*TASK BRIEF*
Retype, word for word, every line from the one holding "the interface we" through the one holding "and offering a" in the entries below, both included, and only those lines.
(Beginning of AVAILABLE DATA)
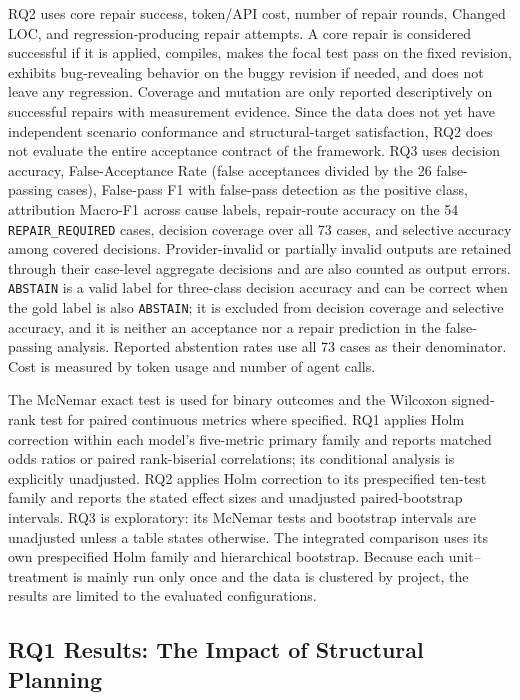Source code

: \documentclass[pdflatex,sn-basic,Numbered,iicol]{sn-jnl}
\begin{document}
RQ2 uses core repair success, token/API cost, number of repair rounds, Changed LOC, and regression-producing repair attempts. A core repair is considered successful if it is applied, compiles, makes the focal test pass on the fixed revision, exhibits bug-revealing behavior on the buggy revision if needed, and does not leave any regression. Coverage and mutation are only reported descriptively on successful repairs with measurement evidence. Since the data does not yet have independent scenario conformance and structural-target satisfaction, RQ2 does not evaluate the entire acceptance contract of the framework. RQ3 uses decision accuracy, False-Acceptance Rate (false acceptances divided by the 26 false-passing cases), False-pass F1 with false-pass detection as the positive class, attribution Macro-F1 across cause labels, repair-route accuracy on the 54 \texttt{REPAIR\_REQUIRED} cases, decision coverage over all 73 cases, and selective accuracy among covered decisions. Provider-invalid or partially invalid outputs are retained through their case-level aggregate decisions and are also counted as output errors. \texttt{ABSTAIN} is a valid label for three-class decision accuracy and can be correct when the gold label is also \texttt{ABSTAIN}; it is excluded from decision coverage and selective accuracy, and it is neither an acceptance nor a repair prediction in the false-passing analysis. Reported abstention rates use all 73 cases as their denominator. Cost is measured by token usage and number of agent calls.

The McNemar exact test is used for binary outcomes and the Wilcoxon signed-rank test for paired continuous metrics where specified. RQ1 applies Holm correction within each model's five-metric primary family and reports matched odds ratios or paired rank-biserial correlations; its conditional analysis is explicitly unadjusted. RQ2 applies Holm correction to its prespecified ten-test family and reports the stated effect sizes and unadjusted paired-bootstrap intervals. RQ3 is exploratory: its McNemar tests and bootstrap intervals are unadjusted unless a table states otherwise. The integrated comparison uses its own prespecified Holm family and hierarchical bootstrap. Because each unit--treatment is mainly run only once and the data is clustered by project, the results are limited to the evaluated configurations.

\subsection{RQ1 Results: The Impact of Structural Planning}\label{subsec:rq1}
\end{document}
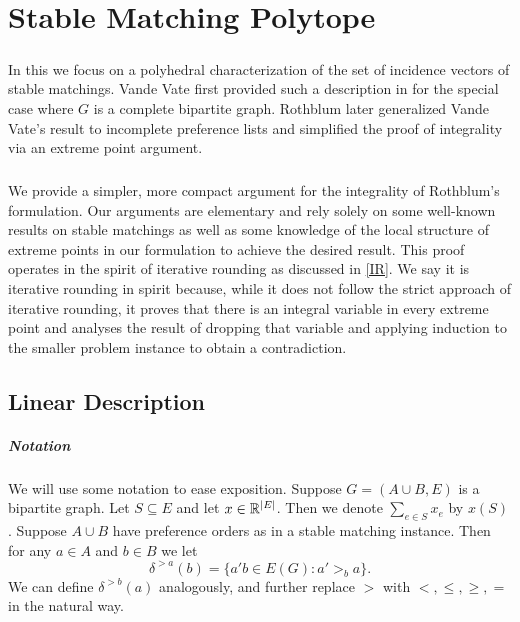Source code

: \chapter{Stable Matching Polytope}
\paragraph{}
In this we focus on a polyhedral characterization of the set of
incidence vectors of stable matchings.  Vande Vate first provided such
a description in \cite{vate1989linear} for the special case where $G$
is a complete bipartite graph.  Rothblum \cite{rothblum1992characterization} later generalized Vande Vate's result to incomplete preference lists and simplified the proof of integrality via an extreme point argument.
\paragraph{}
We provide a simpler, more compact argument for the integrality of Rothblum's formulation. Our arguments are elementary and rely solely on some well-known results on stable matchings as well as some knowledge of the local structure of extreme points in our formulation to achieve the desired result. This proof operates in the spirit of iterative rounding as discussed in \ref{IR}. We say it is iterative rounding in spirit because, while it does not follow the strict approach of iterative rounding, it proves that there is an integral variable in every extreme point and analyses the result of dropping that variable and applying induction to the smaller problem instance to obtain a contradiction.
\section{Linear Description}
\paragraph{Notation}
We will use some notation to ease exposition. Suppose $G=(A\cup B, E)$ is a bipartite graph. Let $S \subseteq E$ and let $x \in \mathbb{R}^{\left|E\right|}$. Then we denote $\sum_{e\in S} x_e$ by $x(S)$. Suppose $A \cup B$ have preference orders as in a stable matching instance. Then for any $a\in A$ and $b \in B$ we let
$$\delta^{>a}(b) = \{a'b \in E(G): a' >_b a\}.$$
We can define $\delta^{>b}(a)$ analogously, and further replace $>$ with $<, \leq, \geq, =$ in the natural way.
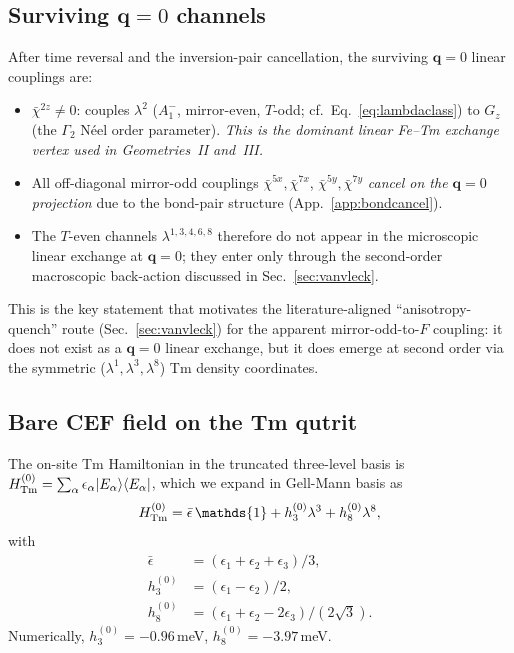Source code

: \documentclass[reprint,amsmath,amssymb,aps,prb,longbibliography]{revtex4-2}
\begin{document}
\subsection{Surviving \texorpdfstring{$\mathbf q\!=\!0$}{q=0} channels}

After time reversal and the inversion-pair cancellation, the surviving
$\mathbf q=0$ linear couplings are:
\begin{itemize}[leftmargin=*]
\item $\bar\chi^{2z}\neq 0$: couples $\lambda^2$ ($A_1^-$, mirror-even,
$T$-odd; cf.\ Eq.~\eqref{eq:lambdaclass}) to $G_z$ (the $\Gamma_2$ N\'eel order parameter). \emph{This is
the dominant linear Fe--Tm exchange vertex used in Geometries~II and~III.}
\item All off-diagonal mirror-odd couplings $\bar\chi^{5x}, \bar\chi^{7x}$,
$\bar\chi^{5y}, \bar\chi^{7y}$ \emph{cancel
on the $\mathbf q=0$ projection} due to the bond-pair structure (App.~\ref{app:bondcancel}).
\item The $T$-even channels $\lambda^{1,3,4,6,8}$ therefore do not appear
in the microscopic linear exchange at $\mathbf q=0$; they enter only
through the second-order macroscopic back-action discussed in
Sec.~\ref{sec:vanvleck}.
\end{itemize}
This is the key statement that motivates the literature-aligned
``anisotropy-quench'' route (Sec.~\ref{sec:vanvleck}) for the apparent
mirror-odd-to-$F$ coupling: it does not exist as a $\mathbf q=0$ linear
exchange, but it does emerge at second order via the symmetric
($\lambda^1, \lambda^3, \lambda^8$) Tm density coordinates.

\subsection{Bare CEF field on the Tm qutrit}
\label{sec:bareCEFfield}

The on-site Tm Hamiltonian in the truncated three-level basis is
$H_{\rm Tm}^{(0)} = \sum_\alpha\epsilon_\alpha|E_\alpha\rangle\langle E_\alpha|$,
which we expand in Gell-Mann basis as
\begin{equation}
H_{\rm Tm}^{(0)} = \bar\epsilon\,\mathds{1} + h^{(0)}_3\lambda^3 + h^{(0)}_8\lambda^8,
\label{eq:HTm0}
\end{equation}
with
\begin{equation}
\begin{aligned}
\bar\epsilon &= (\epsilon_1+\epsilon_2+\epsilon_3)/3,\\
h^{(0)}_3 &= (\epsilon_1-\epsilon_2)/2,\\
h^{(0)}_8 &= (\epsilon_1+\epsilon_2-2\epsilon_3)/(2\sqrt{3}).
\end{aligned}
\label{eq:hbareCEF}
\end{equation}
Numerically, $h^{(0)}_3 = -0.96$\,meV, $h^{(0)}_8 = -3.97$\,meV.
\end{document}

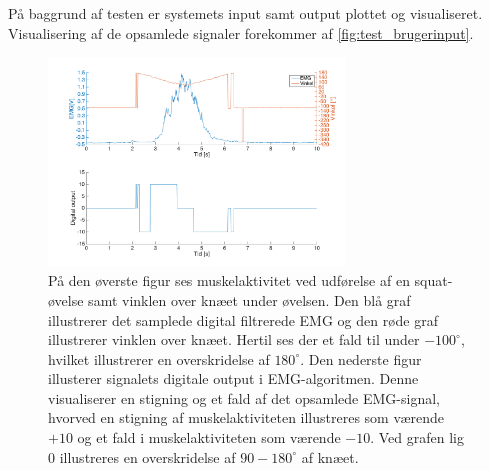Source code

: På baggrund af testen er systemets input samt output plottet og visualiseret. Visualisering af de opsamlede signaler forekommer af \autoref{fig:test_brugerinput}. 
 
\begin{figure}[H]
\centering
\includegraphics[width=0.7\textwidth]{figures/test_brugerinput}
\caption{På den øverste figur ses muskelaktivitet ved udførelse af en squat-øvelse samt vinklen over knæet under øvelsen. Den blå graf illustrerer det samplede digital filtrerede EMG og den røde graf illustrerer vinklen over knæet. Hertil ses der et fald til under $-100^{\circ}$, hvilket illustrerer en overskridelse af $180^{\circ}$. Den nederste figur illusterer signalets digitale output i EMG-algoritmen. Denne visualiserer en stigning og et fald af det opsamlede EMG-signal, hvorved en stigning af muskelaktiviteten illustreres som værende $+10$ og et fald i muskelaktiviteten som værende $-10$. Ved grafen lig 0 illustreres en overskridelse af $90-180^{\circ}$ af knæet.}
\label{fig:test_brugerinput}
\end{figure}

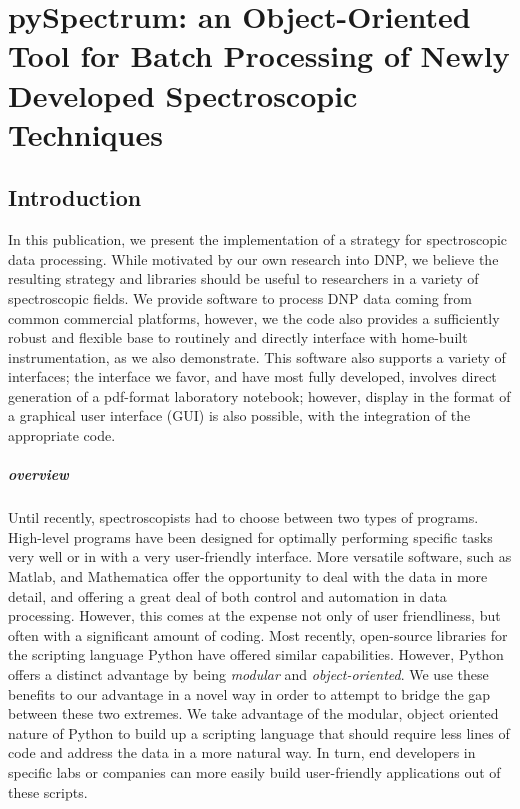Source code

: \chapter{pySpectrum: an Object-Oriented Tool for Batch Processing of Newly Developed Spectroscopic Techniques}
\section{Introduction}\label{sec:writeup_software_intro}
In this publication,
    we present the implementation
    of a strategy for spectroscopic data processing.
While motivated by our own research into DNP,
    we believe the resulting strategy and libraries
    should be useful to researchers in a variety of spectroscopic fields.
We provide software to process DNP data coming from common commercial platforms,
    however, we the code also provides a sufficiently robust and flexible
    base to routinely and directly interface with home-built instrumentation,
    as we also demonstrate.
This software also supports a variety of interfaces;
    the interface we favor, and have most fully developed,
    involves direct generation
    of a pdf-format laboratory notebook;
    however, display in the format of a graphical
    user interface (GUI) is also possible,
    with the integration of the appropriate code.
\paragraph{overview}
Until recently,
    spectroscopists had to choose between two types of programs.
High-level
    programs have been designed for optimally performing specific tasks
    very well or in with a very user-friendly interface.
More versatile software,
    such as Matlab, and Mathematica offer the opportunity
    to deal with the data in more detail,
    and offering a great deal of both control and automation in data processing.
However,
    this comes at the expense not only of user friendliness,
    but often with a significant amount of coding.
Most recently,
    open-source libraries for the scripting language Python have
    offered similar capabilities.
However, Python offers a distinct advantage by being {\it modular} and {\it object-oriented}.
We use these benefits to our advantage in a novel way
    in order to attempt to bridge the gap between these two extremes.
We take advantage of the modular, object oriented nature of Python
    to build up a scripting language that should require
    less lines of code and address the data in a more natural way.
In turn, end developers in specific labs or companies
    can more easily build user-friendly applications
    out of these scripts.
(End of AVAILABLE DATA)
*EXERCISE SOLUTION*
    the interface we favor, and have most fully developed,
    involves direct generation
    of a pdf-format laboratory notebook;
    however, display in the format of a graphical
    user interface (GUI) is also possible,
    with the integration of the appropriate code.
\paragraph{overview}
Until recently,
    spectroscopists had to choose between two types of programs.
High-level
    programs have been designed for optimally performing specific tasks
    very well or in with a very user-friendly interface.
More versatile software,
    such as Matlab, and Mathematica offer the opportunity
    to deal with the data in more detail,
    and offering a great deal of both control and automation in data processing.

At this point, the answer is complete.